*EXERCISE DIRECTIONS:* The lines below, beginning at the one that contains "- **情景存储系统**：保存和恢复不同情景设置" and ending at the last, are to be retyped exactly.

INPUT DATA section start

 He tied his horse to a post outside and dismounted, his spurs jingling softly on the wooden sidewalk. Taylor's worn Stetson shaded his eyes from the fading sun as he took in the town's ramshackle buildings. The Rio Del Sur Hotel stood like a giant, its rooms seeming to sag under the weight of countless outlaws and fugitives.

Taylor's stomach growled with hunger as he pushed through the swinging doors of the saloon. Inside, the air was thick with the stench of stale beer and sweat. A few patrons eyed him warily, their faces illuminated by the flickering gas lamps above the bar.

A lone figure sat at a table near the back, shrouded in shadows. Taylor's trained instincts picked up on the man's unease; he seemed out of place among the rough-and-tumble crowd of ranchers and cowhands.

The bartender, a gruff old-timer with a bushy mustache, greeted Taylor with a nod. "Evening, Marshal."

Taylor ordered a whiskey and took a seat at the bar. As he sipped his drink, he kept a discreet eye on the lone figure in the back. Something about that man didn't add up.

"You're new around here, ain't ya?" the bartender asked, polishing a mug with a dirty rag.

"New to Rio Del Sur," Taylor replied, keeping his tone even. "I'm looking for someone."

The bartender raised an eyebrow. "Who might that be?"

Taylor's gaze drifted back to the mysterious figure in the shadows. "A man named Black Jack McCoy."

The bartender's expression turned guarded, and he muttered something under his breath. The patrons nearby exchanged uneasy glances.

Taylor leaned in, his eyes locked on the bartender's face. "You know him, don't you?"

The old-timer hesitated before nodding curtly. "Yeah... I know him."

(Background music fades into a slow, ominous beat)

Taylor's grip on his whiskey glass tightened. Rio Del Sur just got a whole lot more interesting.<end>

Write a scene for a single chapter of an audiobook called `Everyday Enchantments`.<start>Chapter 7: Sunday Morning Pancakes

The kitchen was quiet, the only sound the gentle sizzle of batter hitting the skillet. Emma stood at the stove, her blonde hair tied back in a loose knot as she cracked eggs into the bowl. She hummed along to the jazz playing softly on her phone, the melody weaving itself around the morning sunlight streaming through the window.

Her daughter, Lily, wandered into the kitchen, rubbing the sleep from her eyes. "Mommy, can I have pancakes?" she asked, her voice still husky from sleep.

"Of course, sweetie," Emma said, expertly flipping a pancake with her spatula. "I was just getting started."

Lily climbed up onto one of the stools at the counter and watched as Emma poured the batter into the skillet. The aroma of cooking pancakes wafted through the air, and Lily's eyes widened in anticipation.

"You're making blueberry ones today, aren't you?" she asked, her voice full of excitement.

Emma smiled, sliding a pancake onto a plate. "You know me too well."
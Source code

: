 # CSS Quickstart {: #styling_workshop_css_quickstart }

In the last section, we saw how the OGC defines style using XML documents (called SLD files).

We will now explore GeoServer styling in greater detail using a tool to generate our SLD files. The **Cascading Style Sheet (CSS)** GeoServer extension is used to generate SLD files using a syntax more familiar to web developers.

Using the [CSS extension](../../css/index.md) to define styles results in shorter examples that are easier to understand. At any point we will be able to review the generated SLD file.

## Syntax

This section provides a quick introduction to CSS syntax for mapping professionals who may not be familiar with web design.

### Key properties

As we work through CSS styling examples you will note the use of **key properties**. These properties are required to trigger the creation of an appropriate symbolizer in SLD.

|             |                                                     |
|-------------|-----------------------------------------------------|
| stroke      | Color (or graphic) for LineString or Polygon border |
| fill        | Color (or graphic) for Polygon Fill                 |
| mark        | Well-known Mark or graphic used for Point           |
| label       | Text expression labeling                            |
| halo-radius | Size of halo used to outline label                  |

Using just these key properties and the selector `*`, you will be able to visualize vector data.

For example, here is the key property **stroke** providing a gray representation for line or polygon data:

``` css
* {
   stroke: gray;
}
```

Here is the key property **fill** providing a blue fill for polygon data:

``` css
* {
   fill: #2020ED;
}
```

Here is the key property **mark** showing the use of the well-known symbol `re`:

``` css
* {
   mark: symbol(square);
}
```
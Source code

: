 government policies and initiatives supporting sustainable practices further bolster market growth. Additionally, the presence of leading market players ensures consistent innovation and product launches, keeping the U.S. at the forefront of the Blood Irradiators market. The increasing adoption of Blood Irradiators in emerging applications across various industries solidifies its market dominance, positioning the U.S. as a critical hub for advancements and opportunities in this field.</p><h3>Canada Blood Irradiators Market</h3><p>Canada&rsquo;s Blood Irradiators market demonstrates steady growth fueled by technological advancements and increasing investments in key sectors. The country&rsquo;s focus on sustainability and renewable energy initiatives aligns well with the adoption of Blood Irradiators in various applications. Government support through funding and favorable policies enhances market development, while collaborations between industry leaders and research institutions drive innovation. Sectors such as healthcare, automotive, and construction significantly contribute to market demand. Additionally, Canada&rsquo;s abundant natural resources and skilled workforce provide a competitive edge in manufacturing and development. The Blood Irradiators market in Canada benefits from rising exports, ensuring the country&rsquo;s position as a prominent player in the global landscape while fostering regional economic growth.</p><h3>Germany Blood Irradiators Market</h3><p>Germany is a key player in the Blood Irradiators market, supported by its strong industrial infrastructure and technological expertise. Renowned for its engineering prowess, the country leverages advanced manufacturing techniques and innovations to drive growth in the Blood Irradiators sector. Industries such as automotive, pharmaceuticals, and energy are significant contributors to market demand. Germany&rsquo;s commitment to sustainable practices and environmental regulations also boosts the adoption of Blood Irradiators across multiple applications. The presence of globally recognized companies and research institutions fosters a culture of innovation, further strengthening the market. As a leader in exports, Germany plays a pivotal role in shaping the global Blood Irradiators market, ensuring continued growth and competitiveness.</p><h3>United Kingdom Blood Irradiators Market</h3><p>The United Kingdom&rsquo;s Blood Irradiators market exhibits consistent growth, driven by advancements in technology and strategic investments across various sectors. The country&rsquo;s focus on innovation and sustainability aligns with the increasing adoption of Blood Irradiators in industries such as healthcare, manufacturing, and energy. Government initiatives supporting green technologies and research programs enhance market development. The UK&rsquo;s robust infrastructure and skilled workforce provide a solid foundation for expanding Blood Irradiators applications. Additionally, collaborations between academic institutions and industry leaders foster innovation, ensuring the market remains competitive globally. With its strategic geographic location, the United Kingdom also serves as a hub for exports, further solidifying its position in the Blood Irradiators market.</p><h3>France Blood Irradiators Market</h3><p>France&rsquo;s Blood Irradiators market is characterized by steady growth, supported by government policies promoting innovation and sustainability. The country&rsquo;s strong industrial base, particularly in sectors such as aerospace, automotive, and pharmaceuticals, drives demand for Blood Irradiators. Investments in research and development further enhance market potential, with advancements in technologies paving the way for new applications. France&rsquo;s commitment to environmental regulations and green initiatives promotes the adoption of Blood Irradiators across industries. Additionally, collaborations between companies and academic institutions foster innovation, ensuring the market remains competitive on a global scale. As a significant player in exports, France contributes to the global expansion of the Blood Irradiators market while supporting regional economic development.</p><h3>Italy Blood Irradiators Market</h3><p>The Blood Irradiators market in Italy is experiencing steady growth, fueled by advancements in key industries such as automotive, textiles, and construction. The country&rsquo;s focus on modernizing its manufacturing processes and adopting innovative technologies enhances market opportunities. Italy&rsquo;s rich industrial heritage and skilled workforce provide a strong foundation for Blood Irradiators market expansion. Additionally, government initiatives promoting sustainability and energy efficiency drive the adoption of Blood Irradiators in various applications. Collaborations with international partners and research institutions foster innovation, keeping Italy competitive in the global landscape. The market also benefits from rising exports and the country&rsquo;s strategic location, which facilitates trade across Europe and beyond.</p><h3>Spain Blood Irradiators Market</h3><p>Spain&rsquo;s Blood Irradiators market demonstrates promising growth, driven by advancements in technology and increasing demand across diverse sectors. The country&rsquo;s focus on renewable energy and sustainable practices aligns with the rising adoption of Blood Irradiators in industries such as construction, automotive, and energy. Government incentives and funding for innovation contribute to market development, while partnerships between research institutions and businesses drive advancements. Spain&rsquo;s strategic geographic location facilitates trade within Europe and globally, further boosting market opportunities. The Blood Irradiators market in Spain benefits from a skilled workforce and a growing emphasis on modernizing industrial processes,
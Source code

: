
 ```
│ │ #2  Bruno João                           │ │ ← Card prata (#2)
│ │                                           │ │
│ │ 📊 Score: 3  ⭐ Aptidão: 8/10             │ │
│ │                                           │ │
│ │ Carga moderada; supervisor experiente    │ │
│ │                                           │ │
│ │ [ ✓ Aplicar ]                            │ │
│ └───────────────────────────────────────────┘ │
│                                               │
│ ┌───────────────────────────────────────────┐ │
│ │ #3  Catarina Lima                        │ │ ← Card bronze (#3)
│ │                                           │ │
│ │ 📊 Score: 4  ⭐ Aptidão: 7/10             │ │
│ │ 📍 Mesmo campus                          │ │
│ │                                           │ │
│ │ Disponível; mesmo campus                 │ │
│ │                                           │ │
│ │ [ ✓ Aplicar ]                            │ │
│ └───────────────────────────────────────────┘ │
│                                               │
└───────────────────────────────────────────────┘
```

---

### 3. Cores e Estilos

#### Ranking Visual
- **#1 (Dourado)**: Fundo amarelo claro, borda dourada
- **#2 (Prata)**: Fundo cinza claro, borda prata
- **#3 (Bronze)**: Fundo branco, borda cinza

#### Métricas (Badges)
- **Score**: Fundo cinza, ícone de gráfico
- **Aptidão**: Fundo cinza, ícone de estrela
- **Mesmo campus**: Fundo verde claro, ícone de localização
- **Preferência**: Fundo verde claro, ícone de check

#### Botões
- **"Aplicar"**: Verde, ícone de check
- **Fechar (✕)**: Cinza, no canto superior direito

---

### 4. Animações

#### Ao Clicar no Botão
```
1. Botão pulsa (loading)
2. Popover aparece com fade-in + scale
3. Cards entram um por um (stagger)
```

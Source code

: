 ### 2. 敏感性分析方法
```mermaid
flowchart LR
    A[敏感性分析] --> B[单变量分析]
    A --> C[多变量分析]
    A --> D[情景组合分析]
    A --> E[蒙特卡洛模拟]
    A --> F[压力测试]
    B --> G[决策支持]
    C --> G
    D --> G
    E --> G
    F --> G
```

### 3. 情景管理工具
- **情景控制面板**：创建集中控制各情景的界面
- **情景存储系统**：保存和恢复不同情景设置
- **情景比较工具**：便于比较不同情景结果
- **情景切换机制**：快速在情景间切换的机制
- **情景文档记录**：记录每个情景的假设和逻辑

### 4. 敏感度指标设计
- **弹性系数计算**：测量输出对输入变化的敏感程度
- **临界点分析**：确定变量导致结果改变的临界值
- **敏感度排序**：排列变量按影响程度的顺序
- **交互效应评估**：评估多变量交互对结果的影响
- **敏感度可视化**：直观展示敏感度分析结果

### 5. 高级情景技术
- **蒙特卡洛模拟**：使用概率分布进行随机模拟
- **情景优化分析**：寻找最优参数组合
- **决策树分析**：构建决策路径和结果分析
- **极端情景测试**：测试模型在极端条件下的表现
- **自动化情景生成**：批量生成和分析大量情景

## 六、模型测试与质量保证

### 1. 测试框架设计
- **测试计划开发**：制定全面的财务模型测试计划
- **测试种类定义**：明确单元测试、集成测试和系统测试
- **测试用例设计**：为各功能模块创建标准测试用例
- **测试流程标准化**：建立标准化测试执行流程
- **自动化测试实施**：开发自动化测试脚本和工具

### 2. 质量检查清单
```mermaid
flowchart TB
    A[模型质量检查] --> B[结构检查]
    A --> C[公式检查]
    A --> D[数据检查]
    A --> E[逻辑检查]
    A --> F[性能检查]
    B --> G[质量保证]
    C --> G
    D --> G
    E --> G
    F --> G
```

INPUT DATA section end

*ANSWER BELOW:*
- **情景存储系统**：保存和恢复不同情景设置
- **情景比较工具**：便于比较不同情景结果
- **情景切换机制**：快速在情景间切换的机制
- **情景文档记录**：记录每个情景的假设和逻辑

### 4. 敏感度指标设计
- **弹性系数计算**：测量输出对输入变化的敏感程度
- **临界点分析**：确定变量导致结果改变的临界值
- **敏感度排序**：排列变量按影响程度的顺序
- **交互效应评估**：评估多变量交互对结果的影响
- **敏感度可视化**：直观展示敏感度分析结果

### 5. 高级情景技术
- **蒙特卡洛模拟**：使用概率分布进行随机模拟
- **情景优化分析**：寻找最优参数组合
- **决策树分析**：构建决策路径和结果分析
- **极端情景测试**：测试模型在极端条件下的表现
- **自动化情景生成**：批量生成和分析大量情景

## 六、模型测试与质量保证

### 1. 测试框架设计
- **测试计划开发**：制定全面的财务模型测试计划
- **测试种类定义**：明确单元测试、集成测试和系统测试
- **测试用例设计**：为各功能模块创建标准测试用例
- **测试流程标准化**：建立标准化测试执行流程
- **自动化测试实施**：开发自动化测试脚本和工具

### 2. 质量检查清单
```mermaid
flowchart TB
    A[模型质量检查] --> B[结构检查]
    A --> C[公式检查]
    A --> D[数据检查]
    A --> E[逻辑检查]
    A --> F[性能检查]
    B --> G[质量保证]
    C --> G
    D --> G
    E --> G
    F --> G
```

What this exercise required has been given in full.